_Aim of the exercise_: Wherever a line holds the word "textsubscript", copy that line from the data.

START Source data

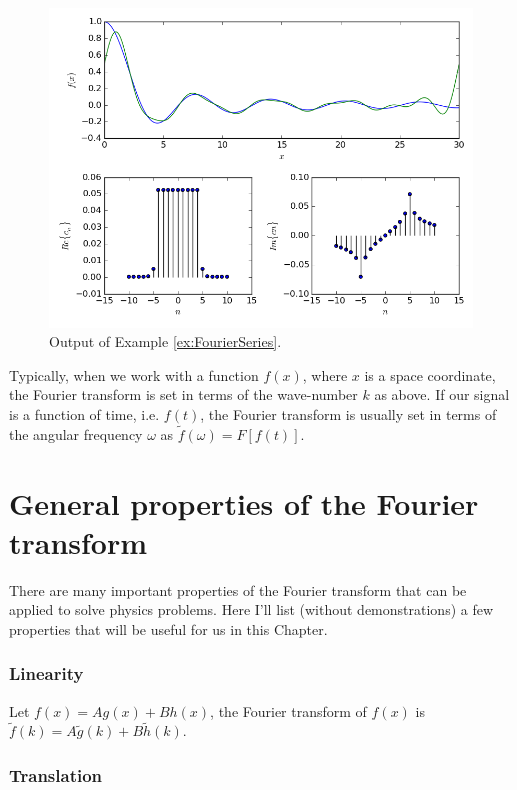 \begin{figure}[ht!]
 \centering
 \includegraphics[width=14cm,keepaspectratio=true]{./FourierSeries.png}
 \caption{Output of Example \ref{ex:FourierSeries}.}
 \label{fig:FourierSeries}
\end{figure}

Typically, when we work with a function $f(x)$, where $x$ is a space coordinate, the Fourier transform is set in terms of the wave-number $k$ as above. If our signal is a function of time, i.e. $f(t)$, the Fourier transform is usually set in terms of the angular frequency $\omega$ as $\tilde{f}(\omega) = F[f(t)]$. 

\section{General properties of the Fourier transform}

There are many important properties of the Fourier transform that can be applied to solve physics problems. Here I'll list (without demonstrations) a few properties that will be useful for us in this Chapter. 

\subsubsection*{Linearity}

Let $f(x) = A g(x) + B h(x)$, the Fourier transform of $f(x)$ is $\tilde{f}(k) = A \tilde{g}(k) + B \tilde{h}(k)$.

\subsubsection*{Translation}

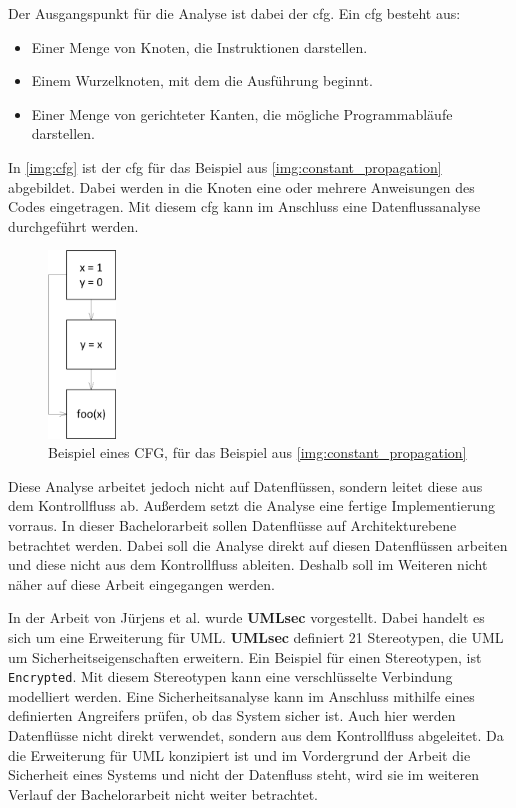 Der Ausgangspunkt für die Analyse ist dabei der \gls{cfg}. Ein \gls{cfg} besteht aus:
\begin{itemize}
\item Einer Menge von Knoten, die Instruktionen darstellen.
\item Einem Wurzelknoten, mit dem die Ausführung beginnt.
\item Einer Menge von gerichteter Kanten, die mögliche Programmabläufe darstellen.
\end{itemize}
In \autoref{img:cfg} ist der \gls{cfg} für das Beispiel aus \autoref{img:constant_propagation} abgebildet. Dabei werden in die Knoten eine oder mehrere Anweisungen des Codes eingetragen. Mit diesem \gls{cfg} kann im Anschluss eine Datenflussanalyse durchgeführt werden. \par
\begin{figure}[h]
	\centering
  	\includegraphics[width=0.16\textwidth]{images/cfg.png}
	\caption{Beispiel eines CFG, für das Beispiel aus \autoref{img:constant_propagation}}
	\label{img:cfg}
\end{figure}
Diese Analyse arbeitet jedoch nicht auf Datenflüssen, sondern leitet diese aus dem Kontrollfluss ab. Außerdem setzt die Analyse eine fertige Implementierung vorraus. In dieser Bachelorarbeit sollen Datenflüsse auf Architekturebene betrachtet werden. Dabei soll die Analyse direkt auf diesen Datenflüssen arbeiten und diese nicht aus dem Kontrollfluss ableiten. Deshalb soll im Weiteren nicht näher auf diese Arbeit eingegangen werden. \par 
In der Arbeit von Jürjens et al. \cite{Jurjens2005} wurde \textbf{UMLsec} vorgestellt. Dabei handelt es sich um eine Erweiterung für UML. \textbf{UMLsec} definiert 21 Stereotypen, die UML um Sicherheitseigenschaften erweitern. Ein Beispiel für einen Stereotypen, ist \texttt{Encrypted}. Mit diesem Stereotypen kann eine verschlüsselte Verbindung modelliert werden. Eine Sicherheitsanalyse kann im Anschluss mithilfe eines definierten Angreifers prüfen, ob das System sicher ist. Auch hier werden Datenflüsse nicht direkt verwendet, sondern aus dem Kontrollfluss abgeleitet. Da die Erweiterung für UML konzipiert ist und im Vordergrund der Arbeit die Sicherheit eines Systems und nicht der Datenfluss steht, wird sie im weiteren Verlauf der Bachelorarbeit nicht weiter betrachtet. \par
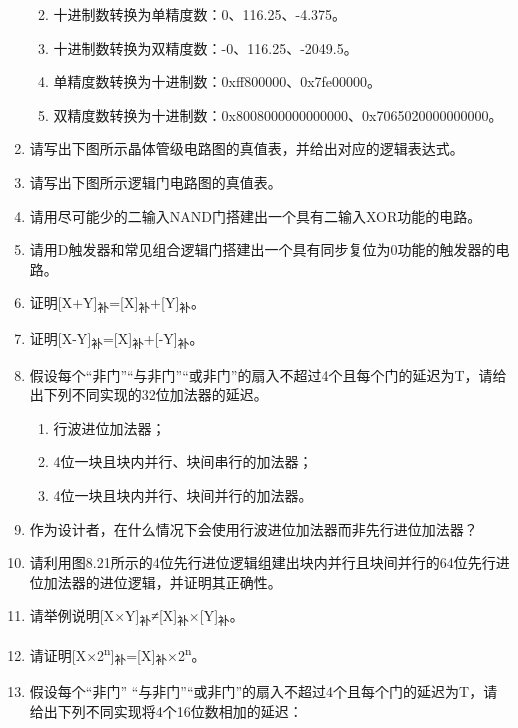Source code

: \documentclass[]{ctexbook}
\providecommand{\tightlist}{%
  \setlength{\itemsep}{0pt}\setlength{\parskip}{0pt}}
\begin{document}
\begin{enumerate}
  \begin{enumerate}
  \def\labelenumii{\alph{enumii})}
  \tightlist
  \item
    十进制数转换为单精度数：0、116.25、-4.375。
  \item
    十进制数转换为双精度数：-0、116.25、-2049.5。
  \item
    单精度数转换为十进制数：0xff800000、0x7fe00000。
  \item
    双精度数转换为十进制数：0x8008000000000000、0x7065020000000000。
  \end{enumerate}
\item
  请写出下图所示晶体管级电路图的真值表，并给出对应的逻辑表达式。
\item
  请写出下图所示逻辑门电路图的真值表。
\item
  请用尽可能少的二输入NAND门搭建出一个具有二输入XOR功能的电路。
\item
  请用D触发器和常见组合逻辑门搭建出一个具有同步复位为0功能的触发器的电路。
\item
  证明{[}X+Y{]}\textsubscript{补}={[}X{]}\textsubscript{补}+{[}Y{]}\textsubscript{补}。
\item
  证明{[}X-Y{]}\textsubscript{补}={[}X{]}\textsubscript{补}+{[}-Y{]}\textsubscript{补}。
\item
  假设每个``非门''``与非门''``或非门''的扇入不超过4个且每个门的延迟为T，请给出下列不同实现的32位加法器的延迟。

  \begin{enumerate}
  \def\labelenumii{\alph{enumii})}
  \tightlist
  \item
    行波进位加法器；
  \item
    4位一块且块内并行、块间串行的加法器；
  \item
    4位一块且块内并行、块间并行的加法器。
  \end{enumerate}
\item
  作为设计者，在什么情况下会使用行波进位加法器而非先行进位加法器？
\item
  请利用图8.21所示的4位先行进位逻辑组建出块内并行且块间并行的64位先行进位加法器的进位逻辑，并证明其正确性。
\item
  请举例说明{[}X×Y{]}\textsubscript{补}≠{[}X{]}\textsubscript{补}×{[}Y{]}\textsubscript{补}。
\item
  请证明{[}X×2\textsuperscript{n}{]}\textsubscript{补}={[}X{]}\textsubscript{补}×2\textsuperscript{n}。
\item
  假设每个``非门'' ``与非门''``或非门''的扇入不超过4个且每个门的延迟为T，请给出下列不同实现将4个16位数相加的延迟：


\end{enumerate}
\end{document}

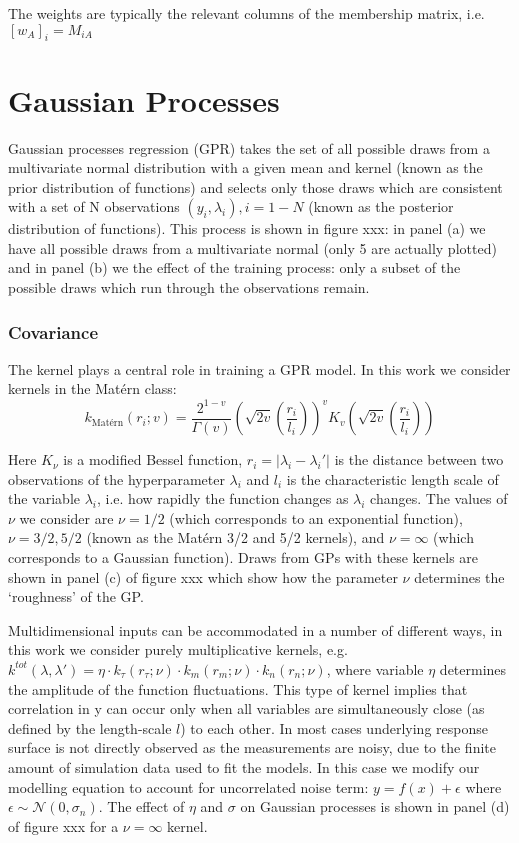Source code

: The weights are typically the relevant columns of the membership matrix, i.e. $\left[w_{A}\right]_{i}=M_{i A}$

\section{Gaussian Processes}

Gaussian processes regression (GPR) takes the set of all possible draws from a multivariate normal distribution with a given mean and kernel (known as the prior distribution of functions) and selects only those draws which are consistent with a set of N observations $(y_i,\lambda_i ),i=1-N$ (known as the posterior distribution of functions). This process is shown in figure xxx: in panel (a) we have all possible draws from a multivariate normal (only 5 are actually plotted) and in panel (b) we the effect of the training process: only a subset of the possible draws which run through the observations remain. 

\subsubsection{Covariance}
The kernel plays a central role in training a GPR model. In this work we consider kernels in the Mat{\'e}rn class: 
\begin{equation}
k_{\text {Mat{\'e}rn}}\left(r_{i} ; v\right)=\frac{2^{1-v}}{\Gamma(v)}\left(\sqrt{2 v}\left(\frac{r_{i}}{l_{i}}\right)\right)^{v} K_{v}\left(\sqrt{2 v}\left(\frac{r_{i}}{l_{i}}\right)\right)
\end{equation}

Here $K_{\nu}$ is a modified Bessel function, $r_i=|\lambda_i-\lambda_i'|$ is the distance between two observations of the hyperparameter $\lambda_i$ and $l_i$ is the characteristic length scale of the variable $\lambda_i$, i.e. how rapidly the function changes as $\lambda_i$ changes. The values of $\nu$ we consider are $\nu=1/2$ (which corresponds to an exponential function), $\nu=3/2,5/2$ (known as the Matérn 3/2 and 5/2 kernels), and $\nu=\infty$ (which corresponds to a Gaussian function). Draws from GPs with these kernels are shown in panel (c) of figure xxx which show how the parameter $\nu$ determines the ‘roughness’ of the GP. 

Multidimensional inputs can be accommodated in a number of different ways, in this work we consider purely multiplicative kernels, e.g. $k^{tot}(\lambda,\lambda')=\eta\cdot k_{\tau} (r_{\tau};\nu)\cdot k_m (r_m;\nu)\cdot k_n (r_n;\nu)$, where variable $\eta$ determines the amplitude of the function fluctuations. This type of kernel implies that correlation in y can occur only when all variables are simultaneously close (as defined by the length-scale $l$) to each other. In most cases underlying response surface is not directly observed as the measurements are noisy, due to the finite amount of simulation data used to fit the models. In this case we modify our modelling equation to account for uncorrelated noise term: $y=f(x)+\epsilon$ where $\epsilon  \sim \mathcal{N}(0,\sigma_{n} )$. The effect of $\eta$ and $\sigma$ on Gaussian processes is shown in panel (d) of figure xxx for a $\nu = \infty$ kernel.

END Source data

_Exercise solution_:
  证明{[}X+Y{]}\textsubscript{补}={[}X{]}\textsubscript{补}+{[}Y{]}\textsubscript{补}。
  证明{[}X-Y{]}\textsubscript{补}={[}X{]}\textsubscript{补}+{[}-Y{]}\textsubscript{补}。
  请举例说明{[}X×Y{]}\textsubscript{补}≠{[}X{]}\textsubscript{补}×{[}Y{]}\textsubscript{补}。
  请证明{[}X×2\textsuperscript{n}{]}\textsubscript{补}={[}X{]}\textsubscript{补}×2\textsuperscript{n}。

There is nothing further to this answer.